I didn’t ask him about my own home, but from what he said I could guess that both of my parents had already died. I told him that I’d given up living at the compound and he asked, “What do you want to do now?”
“Whatever you say,” I replied. “I have my earnings from sixteen years. Please get me started in some small business.”
“How much money do you have?”
I told him how much Childhood Love had given me. He said, “Not enough. But . . . well, stay with me a few days before you go.”
I stayed at his place for a few days. On the last day he came and sat near me and said, “I have a complete account of all the money my father borrowed from yours. After I returned from the hajj I told your father that I don’t have even one cent of illicit money now and would like to pay my father’s debt, but he wouldn’t listen to me at all and started rebuking me and my father up and down.”
He fell silent as if some memory was distressing him. I could also guess how my father would have spoken to him, so I said nothing. After some time he said, “That money is weighing heavily on my chest. Now I’m giving it to you, you’re his only heir.”
It was quite a large sum. Now I began to understand all the anger my father had continually felt toward Murad Mian’s father. Then Murad Mian said, “Go home now. Fix up the house. Later I’ll tell you about some work.”
I didn’t feel like going home but I picked up my things nevertheless and set out.
The alley in front of our house was the same as it had been sixteen years before. I approached our devrhi and stopped. The sound of betel nut being cut into small pieces was coming from the devrhi, just as I’d heard it from my childhood.

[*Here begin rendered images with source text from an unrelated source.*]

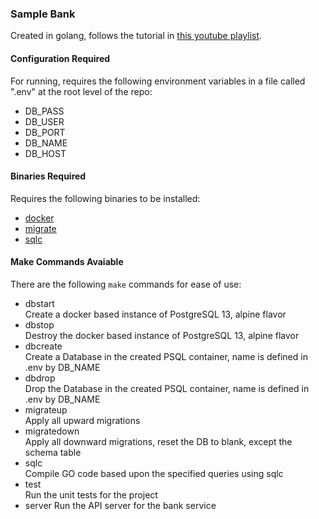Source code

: ### Sample Bank

Created in golang, follows the tutorial in [this youtube playlist](https://www.youtube.com/playlist?list=PLy_6D98if3ULEtXtNSY_2qN21VCKgoQAE).

#### Configuration Required
For running, requires the following environment variables in a file called ".env" at the root level of the repo:
- DB_PASS
- DB_USER
- DB_PORT
- DB_NAME
- DB_HOST

#### Binaries Required
Requires the following binaries to be installed:
- [docker](https://www.docker.com/get-started)
- [migrate](https://github.com/golang-migrate/migrate)
- [sqlc](https://github.com/kyleconroy/sqlc)

#### Make Commands Avaiable
There are the following `make` commands for ease of use:
- dbstart  
Create a docker based instance of PostgreSQL 13, alpine flavor
- dbstop  
Destroy the docker based instance of PostgreSQL 13, alpine flavor
- dbcreate  
Create a Database in the created PSQL container, name is defined in .env by DB_NAME
- dbdrop  
Drop the Database in the created PSQL container, name is defined in .env by DB_NAME
- migrateup  
Apply all upward migrations
- migratedown  
Apply all downward migrations, reset the DB to blank, except the schema table
- sqlc  
Compile GO code based upon the specified queries using sqlc
- test  
Run the unit tests for the project
- server
Run the API server for the bank service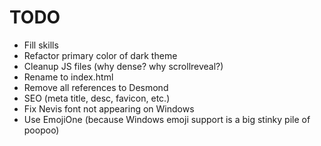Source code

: # TODO

- Fill skills
- Refactor primary color of dark theme
- Cleanup JS files (why dense? why scrollreveal?)
- Rename to index.html
- Remove all references to Desmond
- SEO (meta title, desc, favicon, etc.)
- Fix Nevis font not appearing on Windows
- Use EmojiOne (because Windows emoji support is a big stinky pile of poopoo)
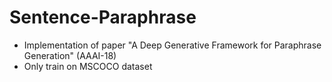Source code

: # Sentence-Paraphrase
- Implementation of paper "A Deep Generative Framework for Paraphrase Generation" (AAAI-18)
- Only train on MSCOCO dataset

Blind Grandmother? I wondered. Then I thought my ears were probably ringing and I went into the room. It really was Blind Grandmother chopping betel nuts. The reed mat was exactly the same too. I was amazed, and I was even more amazed that she had immediately recognized the sound of my footsteps. She turned her face toward the inner door of the devrhi and announced, “Bahu, Bhaiyya is back. Get out all those sweaters you’ve made for him, cook his favorite dishes.”
I stood there in a daze. Finally I asked, “Mother is alive?”
Even more astonished than I was, Blind Grandmother said, “Goodness Bhaiyya, “Has it been so long that you’ve forgotten how to wail, how to talk to the dead?”
I had never wailed, but I did remember that I’d heard the wails of many women in which the dead were addressed as though they were living.
Blind Grandmother continued her wailing for some time. Finally I said, “I’m going inside.”
The door to the inside of the house had a padlock on it. I turned around. Grandmother had already removed the key from her waistband by then and said, “Bhaiyya, take the key.”
I opened the door and went inside.
Everything was topsy-turvy. The neem tree, however, was the same as before; in fact the foliage had become even thicker. Except for the tree, I didn’t remember anything about the house. I stood under the tree for a long time, unable to grasp anything. My heart wasn’t stirred. I missed my parents, but the feeling didn’t last long.
Right from that first day I threw myself into repairing the house.
I have my own business now, which has grown thanks to the help of Murad Mian. I’ve married too. Several times I’ve wanted to visit the Destitutes Compound, but I don’t even know where it’s located, and I feel too embarrassed to ask anyone.
I still see Childhood Love in the bazaars going along on his open cart loaded with things, the same sorts of things he’s always been hauling back and forth from the compound, although minus the pasteboard and paper. His eyesight has probably gotten weaker; nevertheless I raise my hand and inquire how he’s doing, to which, of course, I get no reply.